Em sua carta “Aos antiloquianos”, Inácio inicia sua carta com a pretensão de alertar seus leitores das distorções do cristianismo. Sobre isso ele diz:

“Mas, vocês receberam a doutrina dos apóstolos e acreditam tanto na lei como nos profetas. Assim vocês rejeitam os erros dos judeus e dos gentios, e não introduzem uma multiplicidade de Deus, nem ainda negam a Cristo debaixo da alegação da manutenção da unidade de Deus” (Aos Antiolquianos, 1)

Após essa declaração, Inácio passa a descrever a respeito da verdadeira doutrina de Deus e Cristo. Por isso, ele defende a unidade de Deus nas palavras de Moisés (Aos Antiloquianos, 2; cf. Dt.6.4), Isaías (Aos Antiloquianos, 3; cf. Is.44.6) e do Apóstolo João (Aos Antiloquianos, 4; cf. Jo.17.3). Para Inácio não existe como negociar essas informações pois elas são ensinadas pela Lei, Profetas e pelos Apóstolos. Mas, no que se refere ao Filho, Inácio quando o apresenta cita Is.9.6 como evidência de sua identidade com Deus. Ele também fala sobre sua encarnação (Aos Antiloquianos, 3 cf. Is.7.14, Mt.1.23) e paixão (Aos Antiloquianos, 3; cf. Is.53.7; Jr.11.19).

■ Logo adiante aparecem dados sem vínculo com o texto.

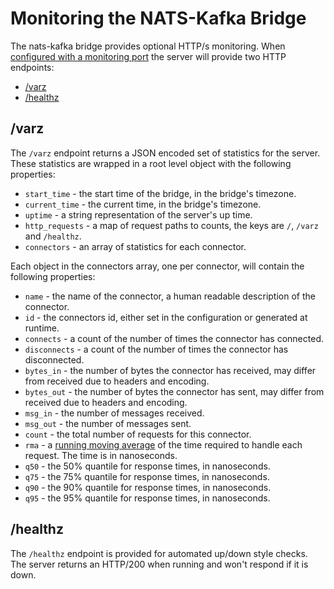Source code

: # Monitoring the NATS-Kafka Bridge

The nats-kafka bridge provides optional HTTP/s monitoring. When [configured with a monitoring port](config.md#monitoring) the server will provide two HTTP endpoints:

* [/varz](#varz)
* [/healthz](#healthz)

<a name="varz"></a>

## /varz

The `/varz` endpoint returns a JSON encoded set of statistics for the server. These statistics are wrapped in a root level object with the following properties:

* `start_time` - the start time of the bridge, in the bridge's timezone.
* `current_time` - the current time, in the bridge's timezone.
* `uptime` - a string representation of the server's up time.
* `http_requests` - a map of request paths to counts, the keys are `/`, `/varz` and `/healthz`.
* `connectors` - an array of statistics for each connector.

Each object in the connectors array, one per connector, will contain the following properties:

* `name` - the name of the connector, a human readable description of the connector.
* `id` - the connectors id, either set in the configuration or generated at runtime.
* `connects` - a count of the number of times the connector has connected.
* `disconnects` -  a count of the number of times the connector has disconnected.
* `bytes_in` - the number of bytes the connector has received, may differ from received due to headers and encoding.
* `bytes_out` - the number of bytes the connector has sent, may differ from received due to headers and encoding.
* `msg_in` - the number of messages received.
* `msg_out` - the number of messages sent.
* `count` - the total number of requests for this connector.
* `rma` - a [running moving average](https://en.wikipedia.org/wiki/Moving_average) of the time required to handle each request. The time is in nanoseconds.
* `q50` - the 50% quantile for response times, in nanoseconds.
* `q75` - the 75% quantile for response times, in nanoseconds.
* `q90` - the 90% quantile for response times, in nanoseconds.
* `q95` - the 95% quantile for response times, in nanoseconds.

<a name="healthz"></a>

## /healthz

The `/healthz` endpoint is provided for automated up/down style checks. The server returns an HTTP/200 when running and won't respond if it is down.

Após tantas informações em tão pouco espaço, Inácio pretende demonstrar que as verdades anunciadas pelos Profetas também é demonstrada pelo ensino apostólico de tal forma que eles não têm qualquer embaraço em defender a encarnação, ou paixão do verbo. Sobre isso ele diz:

“O Evangelista, também declara que o Pai é o único e verdadeiro Deus, mas não omite o que é concernente ao nosso Senhor, mas diz: ‘No princípio era o verbo e o verbo estava com Deus, e o Verbo era Deus. Ele mesmo estava no início com Deus e todas as coisas foram feitas por meio Dele, e sem Ele nada do que foi feito se fez’. Com relação a encarnação do Verbo diz: O Verbo se fez carne e habitou entre nós’. E novamente: ‘Livro da genealogia de Jesus Cristo, o Filho de Davi, Filho de Abraão’. E os mesmos apóstolos que afirmam que existe apenas um Deus, também falam sobre o único Mediador entre Deus e os Homens” (Aos Antiloquianos, cap.4)

É interessante notar que tão cedo Inácio já teria falado sobre a relação da informação de que Deus é Um, mas que Cristo também é Deus e não outra entidade. Para Inácio, isso seria uma afronta à Lei e aos Profetas. Muito embora, nessas citações a divindade de Cristo tenha ficado implícito, a opinião de Inácio sobre o assunto não era. Observe o que ele diz: “Nosso Deus, Jesus Cristo, tomou carne no seio de Maria, segundo o plano de Deus” (Aos Efésios, 18,2). Em sua Carta aos Romanos, ele inicia assim:

“Inácio, à Igreja amada e iluminada segundo a fé e a caridade, de Jesus Cristo nosso Deus, deseja todo o bem e irrepreensível alegria em Cristo Jesus Nosso Deus”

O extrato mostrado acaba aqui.